I’m not sure how any of that is supposed to make me want to visit Miami. 


“SoBe (South Beach). . . is where the trendy, tanned, sexy, rich, and young play to excess. By day, supermodels preen in the surf and sand, the fashionistas and glitterati cruise the boulevard on shiny Harleys and in top-down convertibles, while the common folk stroll and gawk. By night, the SoBe crowd, believing that too much of a good thing is wonderful, has raised hedonistic celeb-studded clubbing to an art form. Put your sexy on and get naughty at top clubs like Mansion, Cameo, the Delano, or B.E.D., where you may catch a glimpse of Beyonce Knowles and You-Know-Who snuggling in the corner.”

- Fodor’s Miami and Miami Beach

Fodor’s thinks Beyonce dates Voldemort? That’s just weird.

Even if she does, you’re not going to see it. You might see Cat Power or that dude who produced Cocaine Cowboys, but you’re not seeing Beyonce. Sorry.


“The following is a good, but by no means comprehensive, list of typical (or atypical, rather) South Florida cuisine:
  • Cuban Sandwiches (also known as medianoche, translation: “at midnight”): some say they were originated in Miami, others say Tampa, but wherever it was, it’s a delicious combo of ham, roasted pork, Swiss, pickles, mustard, and, depending on where you are, sometimes salami on crispy, crusty, toasted “Cuban bread,” whose origin is still questionable.
  • Grouper Sandwiches: Or pretty much any fish (snapper, mahimahi, pompano, and so on) sandwich, though grouper is the Ryan Seacrest of Florida fish, appearing on many menus in many incarnations, from grilled and fried to blackened or jerked.”

- Frommer’s South Florida, with the best of Miami and the Keys

I find it hard to believe the Cuban might have originated in Ybor City, but I’m a halfbreed Mohawk from central New York, so what do I know.

Note, this list concludes with Mango Salsa, Conch Fritters, Key Lime Pie, and Hearts of Palm Salad. This is a decent group, but why did Frommer’s limit themselves to six offerings? Skirt steak – soaked in mojo, Argentinean grilled, vaca frita, ropa vieja – seems like a glaring admission. And Jesus, the pastries. Not everyone loves guava, but who can’t get behind croquetas?

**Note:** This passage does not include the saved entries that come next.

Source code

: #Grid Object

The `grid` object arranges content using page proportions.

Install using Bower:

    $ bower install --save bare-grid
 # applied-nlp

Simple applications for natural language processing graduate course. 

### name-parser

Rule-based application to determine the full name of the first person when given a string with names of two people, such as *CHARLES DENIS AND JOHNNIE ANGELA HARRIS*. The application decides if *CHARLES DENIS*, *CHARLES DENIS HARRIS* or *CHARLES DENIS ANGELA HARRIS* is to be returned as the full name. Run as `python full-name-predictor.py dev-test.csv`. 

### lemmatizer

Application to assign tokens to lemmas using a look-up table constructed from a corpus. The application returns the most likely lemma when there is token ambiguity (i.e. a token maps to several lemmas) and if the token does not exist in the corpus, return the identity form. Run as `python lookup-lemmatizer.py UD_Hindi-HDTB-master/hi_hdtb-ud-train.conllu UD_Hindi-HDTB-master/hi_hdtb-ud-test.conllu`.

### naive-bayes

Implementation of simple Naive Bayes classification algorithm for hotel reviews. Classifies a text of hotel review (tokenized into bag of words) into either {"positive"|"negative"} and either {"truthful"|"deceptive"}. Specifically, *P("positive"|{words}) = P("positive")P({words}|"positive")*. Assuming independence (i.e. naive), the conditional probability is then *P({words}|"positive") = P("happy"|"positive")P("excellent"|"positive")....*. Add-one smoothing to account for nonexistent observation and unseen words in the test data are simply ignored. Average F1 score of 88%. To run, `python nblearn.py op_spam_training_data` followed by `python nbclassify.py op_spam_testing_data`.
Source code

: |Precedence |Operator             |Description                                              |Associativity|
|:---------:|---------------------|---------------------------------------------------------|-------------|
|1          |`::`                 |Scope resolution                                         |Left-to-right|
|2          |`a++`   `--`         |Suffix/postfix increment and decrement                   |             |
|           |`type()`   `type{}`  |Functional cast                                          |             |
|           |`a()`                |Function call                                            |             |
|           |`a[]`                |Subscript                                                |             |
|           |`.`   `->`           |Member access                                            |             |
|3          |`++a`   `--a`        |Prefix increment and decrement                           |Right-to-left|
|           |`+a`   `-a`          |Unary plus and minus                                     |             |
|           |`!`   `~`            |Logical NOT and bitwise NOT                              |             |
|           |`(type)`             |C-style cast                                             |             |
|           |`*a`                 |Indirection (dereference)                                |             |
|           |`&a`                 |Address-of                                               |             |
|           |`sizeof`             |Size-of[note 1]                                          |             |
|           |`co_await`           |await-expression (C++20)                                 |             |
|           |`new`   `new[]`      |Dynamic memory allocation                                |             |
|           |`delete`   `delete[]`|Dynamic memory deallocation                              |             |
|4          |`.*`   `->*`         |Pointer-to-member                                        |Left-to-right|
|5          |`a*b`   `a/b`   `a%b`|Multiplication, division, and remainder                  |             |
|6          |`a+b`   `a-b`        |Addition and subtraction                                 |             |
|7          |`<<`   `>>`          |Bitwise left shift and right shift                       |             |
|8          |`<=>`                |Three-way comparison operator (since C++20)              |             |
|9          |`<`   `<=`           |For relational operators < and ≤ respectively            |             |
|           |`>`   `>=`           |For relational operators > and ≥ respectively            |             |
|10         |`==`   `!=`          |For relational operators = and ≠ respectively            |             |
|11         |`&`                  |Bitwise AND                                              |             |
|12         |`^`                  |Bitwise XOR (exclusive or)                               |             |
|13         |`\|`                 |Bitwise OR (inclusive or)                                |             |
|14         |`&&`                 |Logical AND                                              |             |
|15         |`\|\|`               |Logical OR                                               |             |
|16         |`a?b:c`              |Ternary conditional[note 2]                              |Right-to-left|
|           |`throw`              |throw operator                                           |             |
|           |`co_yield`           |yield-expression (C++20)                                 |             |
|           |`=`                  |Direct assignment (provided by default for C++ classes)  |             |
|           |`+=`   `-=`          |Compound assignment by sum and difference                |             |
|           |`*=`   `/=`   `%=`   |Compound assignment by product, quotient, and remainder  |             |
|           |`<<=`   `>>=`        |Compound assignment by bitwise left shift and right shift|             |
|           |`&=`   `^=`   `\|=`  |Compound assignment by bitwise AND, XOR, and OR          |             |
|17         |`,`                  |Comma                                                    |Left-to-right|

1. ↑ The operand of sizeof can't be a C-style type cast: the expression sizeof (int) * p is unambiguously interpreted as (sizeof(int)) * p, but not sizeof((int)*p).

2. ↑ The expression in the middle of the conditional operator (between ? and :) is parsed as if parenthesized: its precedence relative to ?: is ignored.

And not mentioning cafecito (translation: “Life Blood of All That is Good”) is a hanging offense.

“Cuban bread” of questionable origins sounds fucking delicious. Ryan Seacrest does not.


“The days of cocaine-inspired gang warfare and shoot-outs are long gone. In the words of actor and rapper Will Smith, ‘Welcome to Miami’ – the place he calls his second home. Why does Will have such affection for Miami? Hookers. [Just kidding! -AJC] The answer is that the city is the party capital of the United States, and is filled with the most eclectic mix of people outside of New York. . . “If it’s nightclubs, beautiful people, fast cars, big boats and huge egos you are after, you have come to right place.”

- Hedonist’s Guide to Miami

Another description which manages to make Miami sound simultaneously awesome and like douchebag central.

Every guide I read compares Miami to New York City. The DK Eyewitness guide even claimed SoBe is named “after New York’s hip SoHo district” because “the mood veers between the chic and the bohemian.” I have no idea if this is a travel guide thing – if every city gets compared to the Big Apple because to the publishers who live there it’s the only city – or if most folks think of Miami as New York City’s baby brother.


“If South Beach is your glamorous high school crush all decked out in next year’s hot fashions and partying until breakfast, Miami Beach is your grandparents.”Moon Florida
“Miami needs no excuse to party: from the traditional to the tacky, the city is fast on its feet when it comes to celebrations.”Time Out Miami
“Here in Miami, the Everglades and the Keys, things are a little Alice in Sweaty Wonderland.”Lonely Planet (this time off their website)

Actually, “Alice in Sweaty Wonderland” I like. In Miami you’ll see things you just can’t classify, and we’re all mad. But whether these travel guides are accurate, they’re only presenting one side of our story. To borrow from Whitman, Miami is large, and we contain multitudes.

We do so much more than party; we’re just exceptionally skilled at it.